#### Work instructions
Write out, word for word, every line in the data below from the one containing "3.2–4.8% |3.0–5.1% |2.9–5.3% |2.6–5.8% |" to the one containing "Helsepartiet | 0.2%", both of them included.

Stored items from a collection:
——

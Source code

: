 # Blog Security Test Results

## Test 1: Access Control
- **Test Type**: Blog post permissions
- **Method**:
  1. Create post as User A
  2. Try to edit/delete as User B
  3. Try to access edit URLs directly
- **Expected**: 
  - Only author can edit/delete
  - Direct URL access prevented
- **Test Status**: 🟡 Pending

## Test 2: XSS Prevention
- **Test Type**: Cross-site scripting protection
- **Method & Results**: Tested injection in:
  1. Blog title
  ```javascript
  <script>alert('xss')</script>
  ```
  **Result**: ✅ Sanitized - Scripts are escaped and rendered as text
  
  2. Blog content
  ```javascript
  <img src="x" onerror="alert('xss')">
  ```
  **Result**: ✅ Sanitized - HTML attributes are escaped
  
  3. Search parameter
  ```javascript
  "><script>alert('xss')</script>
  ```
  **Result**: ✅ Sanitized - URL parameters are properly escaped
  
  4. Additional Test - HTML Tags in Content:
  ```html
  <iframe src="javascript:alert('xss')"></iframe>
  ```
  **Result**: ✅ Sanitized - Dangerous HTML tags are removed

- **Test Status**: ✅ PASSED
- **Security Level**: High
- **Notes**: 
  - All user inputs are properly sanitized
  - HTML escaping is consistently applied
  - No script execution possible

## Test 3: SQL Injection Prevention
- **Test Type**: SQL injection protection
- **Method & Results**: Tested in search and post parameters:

——

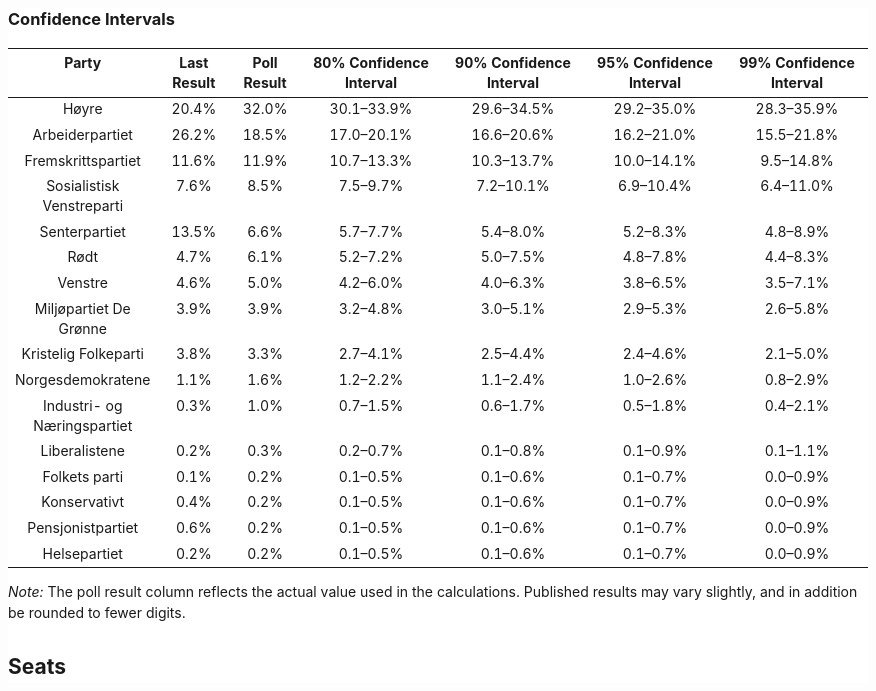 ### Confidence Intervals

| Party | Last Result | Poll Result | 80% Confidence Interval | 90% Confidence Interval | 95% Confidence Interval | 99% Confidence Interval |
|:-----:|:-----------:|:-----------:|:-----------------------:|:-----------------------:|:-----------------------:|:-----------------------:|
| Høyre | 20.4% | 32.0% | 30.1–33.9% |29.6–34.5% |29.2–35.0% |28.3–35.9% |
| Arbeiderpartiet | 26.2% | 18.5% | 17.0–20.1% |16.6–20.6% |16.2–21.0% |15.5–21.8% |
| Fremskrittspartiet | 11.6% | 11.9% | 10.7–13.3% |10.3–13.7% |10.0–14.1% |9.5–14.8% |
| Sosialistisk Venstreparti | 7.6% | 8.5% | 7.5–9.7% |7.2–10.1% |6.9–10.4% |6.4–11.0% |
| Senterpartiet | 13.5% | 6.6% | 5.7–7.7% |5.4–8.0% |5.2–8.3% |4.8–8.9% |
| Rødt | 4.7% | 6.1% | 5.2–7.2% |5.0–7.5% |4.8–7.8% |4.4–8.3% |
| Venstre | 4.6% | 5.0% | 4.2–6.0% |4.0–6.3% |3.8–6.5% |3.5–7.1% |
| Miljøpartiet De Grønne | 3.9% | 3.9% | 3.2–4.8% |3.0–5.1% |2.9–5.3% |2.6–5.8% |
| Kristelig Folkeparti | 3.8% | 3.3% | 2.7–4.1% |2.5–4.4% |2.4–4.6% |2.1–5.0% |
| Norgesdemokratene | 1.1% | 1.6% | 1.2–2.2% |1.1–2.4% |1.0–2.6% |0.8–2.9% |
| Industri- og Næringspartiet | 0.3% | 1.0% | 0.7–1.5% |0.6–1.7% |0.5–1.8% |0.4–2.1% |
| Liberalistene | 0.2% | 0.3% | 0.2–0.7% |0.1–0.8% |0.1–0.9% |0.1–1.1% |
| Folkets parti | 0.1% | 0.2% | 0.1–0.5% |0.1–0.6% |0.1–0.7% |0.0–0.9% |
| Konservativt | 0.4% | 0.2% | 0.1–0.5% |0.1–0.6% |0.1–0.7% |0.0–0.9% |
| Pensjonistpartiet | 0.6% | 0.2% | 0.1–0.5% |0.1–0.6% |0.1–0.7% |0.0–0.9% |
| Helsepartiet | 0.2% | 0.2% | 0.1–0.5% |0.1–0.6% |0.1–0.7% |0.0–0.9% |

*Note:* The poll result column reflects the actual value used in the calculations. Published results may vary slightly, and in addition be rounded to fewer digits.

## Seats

——

#### Response area
| Miljøpartiet De Grønne | 3.9% | 3.9% | 3.2–4.8% |3.0–5.1% |2.9–5.3% |2.6–5.8% |
| Kristelig Folkeparti | 3.8% | 3.3% | 2.7–4.1% |2.5–4.4% |2.4–4.6% |2.1–5.0% |
| Norgesdemokratene | 1.1% | 1.6% | 1.2–2.2% |1.1–2.4% |1.0–2.6% |0.8–2.9% |
| Industri- og Næringspartiet | 0.3% | 1.0% | 0.7–1.5% |0.6–1.7% |0.5–1.8% |0.4–2.1% |
| Liberalistene | 0.2% | 0.3% | 0.2–0.7% |0.1–0.8% |0.1–0.9% |0.1–1.1% |
| Folkets parti | 0.1% | 0.2% | 0.1–0.5% |0.1–0.6% |0.1–0.7% |0.0–0.9% |
| Konservativt | 0.4% | 0.2% | 0.1–0.5% |0.1–0.6% |0.1–0.7% |0.0–0.9% |
| Pensjonistpartiet | 0.6% | 0.2% | 0.1–0.5% |0.1–0.6% |0.1–0.7% |0.0–0.9% |
| Helsepartiet | 0.2% | 0.2% | 0.1–0.5% |0.1–0.6% |0.1–0.7% |0.0–0.9% |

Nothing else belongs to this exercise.